WHAT NEEDS TO BE DONE: Give the number of lines in the data below containing the word "mobile", with no other text.

════════════════════

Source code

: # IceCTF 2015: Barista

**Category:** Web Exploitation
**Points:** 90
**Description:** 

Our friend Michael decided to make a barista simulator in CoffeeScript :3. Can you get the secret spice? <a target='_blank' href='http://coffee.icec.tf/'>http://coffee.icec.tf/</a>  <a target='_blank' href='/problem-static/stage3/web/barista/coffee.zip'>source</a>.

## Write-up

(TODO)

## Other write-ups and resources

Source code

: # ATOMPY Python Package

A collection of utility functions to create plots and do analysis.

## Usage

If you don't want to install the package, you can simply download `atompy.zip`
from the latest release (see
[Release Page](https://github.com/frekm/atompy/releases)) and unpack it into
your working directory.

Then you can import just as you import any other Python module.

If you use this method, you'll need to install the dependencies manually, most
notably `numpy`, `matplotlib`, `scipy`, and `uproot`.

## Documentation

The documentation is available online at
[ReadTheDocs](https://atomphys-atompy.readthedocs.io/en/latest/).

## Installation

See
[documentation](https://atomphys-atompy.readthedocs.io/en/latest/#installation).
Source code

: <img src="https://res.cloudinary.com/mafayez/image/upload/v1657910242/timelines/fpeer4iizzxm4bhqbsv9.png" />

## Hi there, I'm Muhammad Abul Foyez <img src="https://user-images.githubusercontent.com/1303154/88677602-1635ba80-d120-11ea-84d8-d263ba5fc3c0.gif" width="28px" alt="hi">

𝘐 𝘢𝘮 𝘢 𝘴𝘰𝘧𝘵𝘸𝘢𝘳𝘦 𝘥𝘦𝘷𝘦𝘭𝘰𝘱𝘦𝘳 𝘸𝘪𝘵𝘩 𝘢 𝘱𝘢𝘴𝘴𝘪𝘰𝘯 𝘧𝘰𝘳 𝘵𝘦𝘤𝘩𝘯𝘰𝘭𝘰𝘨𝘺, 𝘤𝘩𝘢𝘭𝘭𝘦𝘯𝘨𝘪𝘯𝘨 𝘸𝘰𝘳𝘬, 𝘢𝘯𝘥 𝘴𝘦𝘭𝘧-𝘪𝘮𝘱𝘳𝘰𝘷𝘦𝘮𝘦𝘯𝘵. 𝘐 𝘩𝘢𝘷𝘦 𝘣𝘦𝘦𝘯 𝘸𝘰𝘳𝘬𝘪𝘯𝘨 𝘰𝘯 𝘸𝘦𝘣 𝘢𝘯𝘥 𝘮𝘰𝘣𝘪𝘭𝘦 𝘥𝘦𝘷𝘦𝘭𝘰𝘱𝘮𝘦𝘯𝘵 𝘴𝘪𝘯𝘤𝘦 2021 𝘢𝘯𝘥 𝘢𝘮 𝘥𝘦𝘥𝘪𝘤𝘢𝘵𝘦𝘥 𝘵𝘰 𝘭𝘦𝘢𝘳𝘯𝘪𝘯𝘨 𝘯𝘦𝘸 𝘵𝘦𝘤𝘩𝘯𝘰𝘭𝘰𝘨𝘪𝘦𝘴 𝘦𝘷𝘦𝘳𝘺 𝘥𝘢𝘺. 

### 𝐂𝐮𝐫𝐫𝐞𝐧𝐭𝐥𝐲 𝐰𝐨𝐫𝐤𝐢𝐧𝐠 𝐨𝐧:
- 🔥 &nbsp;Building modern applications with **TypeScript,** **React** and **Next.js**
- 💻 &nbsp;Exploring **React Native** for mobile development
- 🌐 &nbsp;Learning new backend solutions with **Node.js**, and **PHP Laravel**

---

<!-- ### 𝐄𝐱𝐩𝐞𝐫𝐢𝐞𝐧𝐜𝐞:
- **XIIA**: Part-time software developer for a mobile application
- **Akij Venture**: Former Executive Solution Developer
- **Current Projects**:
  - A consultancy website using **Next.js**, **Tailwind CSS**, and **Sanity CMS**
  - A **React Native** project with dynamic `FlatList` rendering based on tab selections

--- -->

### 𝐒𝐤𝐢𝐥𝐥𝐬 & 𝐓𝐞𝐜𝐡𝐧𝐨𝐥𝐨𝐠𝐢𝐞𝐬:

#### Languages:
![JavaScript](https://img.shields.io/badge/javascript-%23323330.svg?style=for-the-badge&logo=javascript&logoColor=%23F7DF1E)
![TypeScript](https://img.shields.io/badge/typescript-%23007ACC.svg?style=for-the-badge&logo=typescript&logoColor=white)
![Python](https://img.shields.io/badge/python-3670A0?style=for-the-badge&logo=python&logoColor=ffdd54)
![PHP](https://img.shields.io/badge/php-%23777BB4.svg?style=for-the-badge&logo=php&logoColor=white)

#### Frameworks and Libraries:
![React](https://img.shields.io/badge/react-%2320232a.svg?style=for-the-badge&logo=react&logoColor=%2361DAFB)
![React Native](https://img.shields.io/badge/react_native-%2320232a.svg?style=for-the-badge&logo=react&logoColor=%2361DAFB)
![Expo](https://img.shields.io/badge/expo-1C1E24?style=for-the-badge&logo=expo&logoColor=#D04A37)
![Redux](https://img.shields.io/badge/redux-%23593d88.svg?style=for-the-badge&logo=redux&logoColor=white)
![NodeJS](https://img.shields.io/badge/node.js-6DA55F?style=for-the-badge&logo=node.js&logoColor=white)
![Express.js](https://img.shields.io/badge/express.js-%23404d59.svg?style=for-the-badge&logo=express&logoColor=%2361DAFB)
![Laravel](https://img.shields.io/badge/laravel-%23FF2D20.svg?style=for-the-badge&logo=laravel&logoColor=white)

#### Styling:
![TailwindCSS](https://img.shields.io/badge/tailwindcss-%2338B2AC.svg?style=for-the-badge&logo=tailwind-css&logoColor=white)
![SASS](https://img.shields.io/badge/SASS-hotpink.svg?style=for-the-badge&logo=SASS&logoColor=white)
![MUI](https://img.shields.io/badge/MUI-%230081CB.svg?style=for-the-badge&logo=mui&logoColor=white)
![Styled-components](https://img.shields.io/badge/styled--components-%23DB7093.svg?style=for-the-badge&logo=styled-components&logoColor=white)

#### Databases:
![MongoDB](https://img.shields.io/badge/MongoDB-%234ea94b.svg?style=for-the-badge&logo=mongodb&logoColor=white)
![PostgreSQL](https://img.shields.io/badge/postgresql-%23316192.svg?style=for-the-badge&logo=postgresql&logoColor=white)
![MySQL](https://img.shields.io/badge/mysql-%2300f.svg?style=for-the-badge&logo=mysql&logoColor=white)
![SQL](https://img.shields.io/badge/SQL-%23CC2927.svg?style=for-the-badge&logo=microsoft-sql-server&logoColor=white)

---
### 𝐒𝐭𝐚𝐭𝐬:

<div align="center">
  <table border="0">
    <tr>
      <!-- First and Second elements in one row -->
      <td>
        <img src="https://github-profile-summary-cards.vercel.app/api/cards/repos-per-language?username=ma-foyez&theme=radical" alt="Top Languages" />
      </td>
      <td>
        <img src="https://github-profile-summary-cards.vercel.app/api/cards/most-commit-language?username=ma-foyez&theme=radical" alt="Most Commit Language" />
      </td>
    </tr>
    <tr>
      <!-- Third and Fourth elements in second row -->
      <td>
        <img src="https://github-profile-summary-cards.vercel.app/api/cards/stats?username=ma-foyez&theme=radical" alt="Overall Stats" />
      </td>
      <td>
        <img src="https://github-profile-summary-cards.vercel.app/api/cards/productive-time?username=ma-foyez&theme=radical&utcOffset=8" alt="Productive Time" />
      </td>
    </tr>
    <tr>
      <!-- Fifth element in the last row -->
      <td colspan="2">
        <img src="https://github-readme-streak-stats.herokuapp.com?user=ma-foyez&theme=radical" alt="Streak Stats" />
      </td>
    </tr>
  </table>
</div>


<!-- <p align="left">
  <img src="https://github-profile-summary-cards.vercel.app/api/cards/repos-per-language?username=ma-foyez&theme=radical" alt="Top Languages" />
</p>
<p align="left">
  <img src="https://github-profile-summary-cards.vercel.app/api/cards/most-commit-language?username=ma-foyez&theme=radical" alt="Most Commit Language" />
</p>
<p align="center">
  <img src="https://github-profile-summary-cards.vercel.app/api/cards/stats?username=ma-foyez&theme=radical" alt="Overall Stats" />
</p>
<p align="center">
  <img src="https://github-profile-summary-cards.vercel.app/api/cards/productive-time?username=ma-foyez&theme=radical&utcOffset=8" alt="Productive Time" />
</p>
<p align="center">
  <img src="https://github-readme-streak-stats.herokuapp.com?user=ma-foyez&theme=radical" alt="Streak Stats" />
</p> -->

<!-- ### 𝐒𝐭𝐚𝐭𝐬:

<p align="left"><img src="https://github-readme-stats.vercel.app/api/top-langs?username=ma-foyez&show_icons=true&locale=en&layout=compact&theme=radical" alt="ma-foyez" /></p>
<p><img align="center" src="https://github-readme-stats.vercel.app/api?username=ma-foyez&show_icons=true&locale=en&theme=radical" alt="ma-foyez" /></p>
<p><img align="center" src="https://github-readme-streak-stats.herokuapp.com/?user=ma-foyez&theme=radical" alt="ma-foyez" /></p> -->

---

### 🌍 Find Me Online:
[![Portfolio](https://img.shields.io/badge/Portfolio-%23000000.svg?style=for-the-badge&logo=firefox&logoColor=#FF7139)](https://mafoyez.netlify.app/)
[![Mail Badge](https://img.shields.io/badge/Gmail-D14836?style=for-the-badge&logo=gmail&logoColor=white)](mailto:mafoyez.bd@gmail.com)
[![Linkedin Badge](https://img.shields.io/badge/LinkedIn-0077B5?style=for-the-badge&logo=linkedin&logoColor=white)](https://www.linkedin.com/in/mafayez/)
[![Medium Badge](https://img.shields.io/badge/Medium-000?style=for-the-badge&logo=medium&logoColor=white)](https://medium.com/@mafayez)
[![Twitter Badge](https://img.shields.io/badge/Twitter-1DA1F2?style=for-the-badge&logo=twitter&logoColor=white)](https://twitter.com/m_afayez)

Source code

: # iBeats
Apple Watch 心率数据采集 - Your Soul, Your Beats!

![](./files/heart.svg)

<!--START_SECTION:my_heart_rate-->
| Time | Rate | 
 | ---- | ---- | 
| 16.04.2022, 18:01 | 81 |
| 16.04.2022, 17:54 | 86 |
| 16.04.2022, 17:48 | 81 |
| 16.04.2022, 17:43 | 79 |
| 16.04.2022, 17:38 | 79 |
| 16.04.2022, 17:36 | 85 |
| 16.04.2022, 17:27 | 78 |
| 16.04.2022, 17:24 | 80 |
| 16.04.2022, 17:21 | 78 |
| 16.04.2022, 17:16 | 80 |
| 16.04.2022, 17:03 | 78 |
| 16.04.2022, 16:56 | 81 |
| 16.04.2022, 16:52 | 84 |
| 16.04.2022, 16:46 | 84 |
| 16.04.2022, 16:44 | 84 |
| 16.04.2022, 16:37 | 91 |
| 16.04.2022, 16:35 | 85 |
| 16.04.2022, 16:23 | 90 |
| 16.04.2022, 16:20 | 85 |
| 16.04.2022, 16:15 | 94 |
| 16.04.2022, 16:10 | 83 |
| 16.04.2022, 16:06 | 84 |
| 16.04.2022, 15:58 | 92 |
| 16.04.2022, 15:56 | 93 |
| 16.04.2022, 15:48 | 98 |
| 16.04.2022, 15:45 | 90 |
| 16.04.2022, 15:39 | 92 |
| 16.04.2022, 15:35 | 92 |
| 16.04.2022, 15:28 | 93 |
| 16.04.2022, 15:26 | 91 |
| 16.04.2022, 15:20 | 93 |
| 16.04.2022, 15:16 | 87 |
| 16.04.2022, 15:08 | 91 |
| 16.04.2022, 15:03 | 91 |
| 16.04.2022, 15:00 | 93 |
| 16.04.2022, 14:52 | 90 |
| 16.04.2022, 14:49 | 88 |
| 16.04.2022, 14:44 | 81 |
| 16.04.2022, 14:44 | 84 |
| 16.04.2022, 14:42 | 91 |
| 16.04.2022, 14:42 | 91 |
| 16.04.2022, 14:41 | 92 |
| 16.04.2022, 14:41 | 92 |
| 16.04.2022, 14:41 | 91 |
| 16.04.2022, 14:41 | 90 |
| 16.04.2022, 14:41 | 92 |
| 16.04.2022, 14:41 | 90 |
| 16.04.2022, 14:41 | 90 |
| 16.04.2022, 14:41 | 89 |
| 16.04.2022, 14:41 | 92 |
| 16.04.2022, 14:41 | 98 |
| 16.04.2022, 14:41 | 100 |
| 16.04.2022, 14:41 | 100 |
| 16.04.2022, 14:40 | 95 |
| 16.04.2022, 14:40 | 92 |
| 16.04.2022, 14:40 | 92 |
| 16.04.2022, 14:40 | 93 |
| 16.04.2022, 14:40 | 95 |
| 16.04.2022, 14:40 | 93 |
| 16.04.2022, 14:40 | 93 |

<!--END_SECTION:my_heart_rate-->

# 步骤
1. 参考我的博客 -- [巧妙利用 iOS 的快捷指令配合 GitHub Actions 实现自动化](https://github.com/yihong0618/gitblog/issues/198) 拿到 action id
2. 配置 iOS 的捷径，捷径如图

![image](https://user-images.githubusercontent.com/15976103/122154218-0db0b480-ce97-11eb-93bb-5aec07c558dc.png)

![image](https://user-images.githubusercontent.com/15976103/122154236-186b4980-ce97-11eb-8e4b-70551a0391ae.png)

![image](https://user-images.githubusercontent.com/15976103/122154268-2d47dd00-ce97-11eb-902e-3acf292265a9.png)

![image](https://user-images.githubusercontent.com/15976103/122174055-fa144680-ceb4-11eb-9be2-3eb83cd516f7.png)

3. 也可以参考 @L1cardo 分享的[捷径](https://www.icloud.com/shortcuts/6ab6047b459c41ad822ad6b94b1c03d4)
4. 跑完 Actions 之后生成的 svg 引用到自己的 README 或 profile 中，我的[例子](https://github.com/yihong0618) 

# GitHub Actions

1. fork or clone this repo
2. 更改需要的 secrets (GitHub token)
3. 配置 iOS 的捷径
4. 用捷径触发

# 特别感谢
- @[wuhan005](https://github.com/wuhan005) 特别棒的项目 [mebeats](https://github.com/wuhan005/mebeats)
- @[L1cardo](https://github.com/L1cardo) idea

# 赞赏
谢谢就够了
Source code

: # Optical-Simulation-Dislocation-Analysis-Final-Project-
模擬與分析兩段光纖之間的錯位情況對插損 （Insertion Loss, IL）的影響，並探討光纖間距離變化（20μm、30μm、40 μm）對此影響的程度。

════════════════════

RESPONSE TO THIS TASK: 2